Collected data:
- - - - - - -

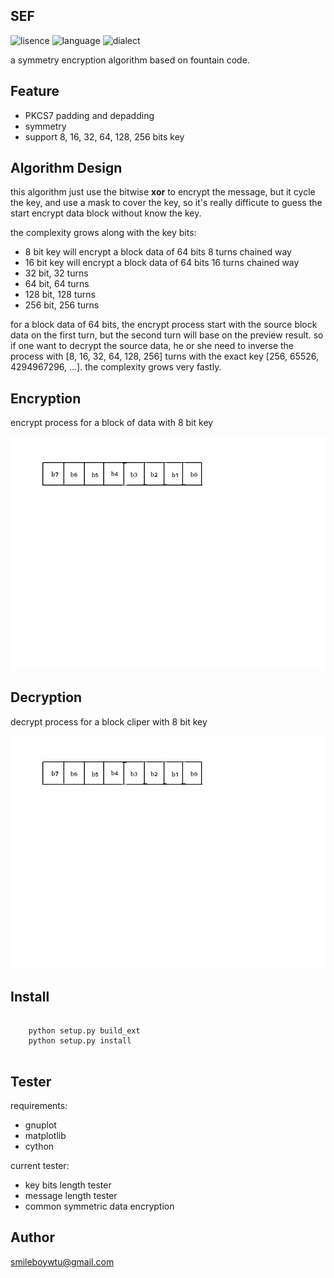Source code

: <h2> SEF </h2>

![lisence](https://img.shields.io/hexpm/l/plug.svg)
![language](https://img.shields.io/badge/python-2.7.10-green.svg)
![dialect](https://img.shields.io/badge/cython-0.24-green.svg)

a symmetry encryption algorithm based on fountain code.

<h2> Feature </h2>

+ PKCS7 padding and depadding
+ symmetry
+ support 8, 16, 32, 64, 128, 256 bits key

<h2> Algorithm Design </h2> 

this algorithm just use the bitwise **xor** to encrypt the message, but it cycle the key, and use a mask to 
cover the key, so it's really difficute to guess the start encrypt data block without know the key.

the complexity grows along with the key bits:

+ 8 bit key will encrypt a block data of 64 bits 8 turns chained way
+ 16 bit key will encrypt a block data of 64 bits 16 turns chained way
+ 32 bit, 32 turns
+ 64 bit, 64 turns
+ 128 bit, 128 turns
+ 256 bit, 256 turns

for a block data of 64 bits, the encrypt process start with the source block data on the first turn, but the second turn will base on the preview result. so if one want to decrypt the source data, he or  she need to inverse the process with [8, 16, 32, 64, 128, 256] turns with the exact key [256, 65526, 4294967296, ...]. the complexity grows very fastly.

<h2> Encryption </h2> 

encrypt process for a block of data with 8 bit key

![Alt Text](./screen/encrypt.gif)

<h2> Decryption </h2>

decrypt process for a block cliper with 8 bit key

![Alt Text](./screen/decrypt.gif)

<h2> Install </h2>

``` shell

	python setup.py build_ext
	python setup.py install
	
```

<h2> Tester </h2>

requirements:

+ gnuplot
+ matplotlib
+ cython

current tester:

+ key bits length tester
+ message length tester
+ common symmetric data encryption

<h2> Author </h2> 

smileboywtu@gmail.com
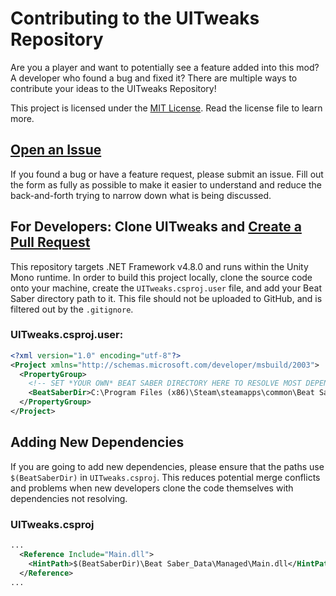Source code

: # Contributing to the UITweaks Repository 
Are you a player and want to potentially see a feature added into this mod? A developer who found a bug and fixed it? There are multiple ways to contribute your ideas to the UITweaks Repository!

This project is licensed under the [MIT License](LICENSE). Read the license file to learn more.

## [Open an Issue](https://github.com/Exomanz/UITweaks/issues/new)
If you found a bug or have a feature request, please submit an issue. Fill out the form as fully as possible to make it easier to understand and reduce the back-and-forth trying to narrow down what is being discussed.

## For Developers: Clone UITweaks and [Create a Pull Request](https://github.com/Exomanz/UITweaks/pulls)
This repository targets .NET Framework v4.8.0 and runs within the Unity Mono runtime. In order to build this project locally, clone the source code onto your machine, create the `UITweaks.csproj.user` file, and add your Beat Saber directory path to it.
This file should not be uploaded to GitHub, and is filtered out by the `.gitignore`.

### UITweaks.csproj.user:
```xml
<?xml version="1.0" encoding="utf-8"?>
<Project xmlns="http://schemas.microsoft.com/developer/msbuild/2003">
  <PropertyGroup>
    <!-- SET *YOUR OWN* BEAT SABER DIRECTORY HERE TO RESOLVE MOST DEPENDECY PATHS! -->
    <BeatSaberDir>C:\Program Files (x86)\Steam\steamapps\common\Beat Saber</BeatSaberDir>
  </PropertyGroup>
</Project>
```

## Adding New Dependencies
If you are going to add new dependencies, please ensure that the paths use `$(BeatSaberDir)` in `UITweaks.csproj`. This reduces potential merge conflicts and problems when new developers clone the code themselves with dependencies not resolving.

### UITweaks.csproj
```xml
...
  <Reference Include="Main.dll">
    <HintPath>$(BeatSaberDir)\Beat Saber_Data\Managed\Main.dll</HintPath>
  </Reference>
...
```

- - - - - - -

Your goal. The total, and only the total: count the lines above that contain "Main".

Answer to this problem. 2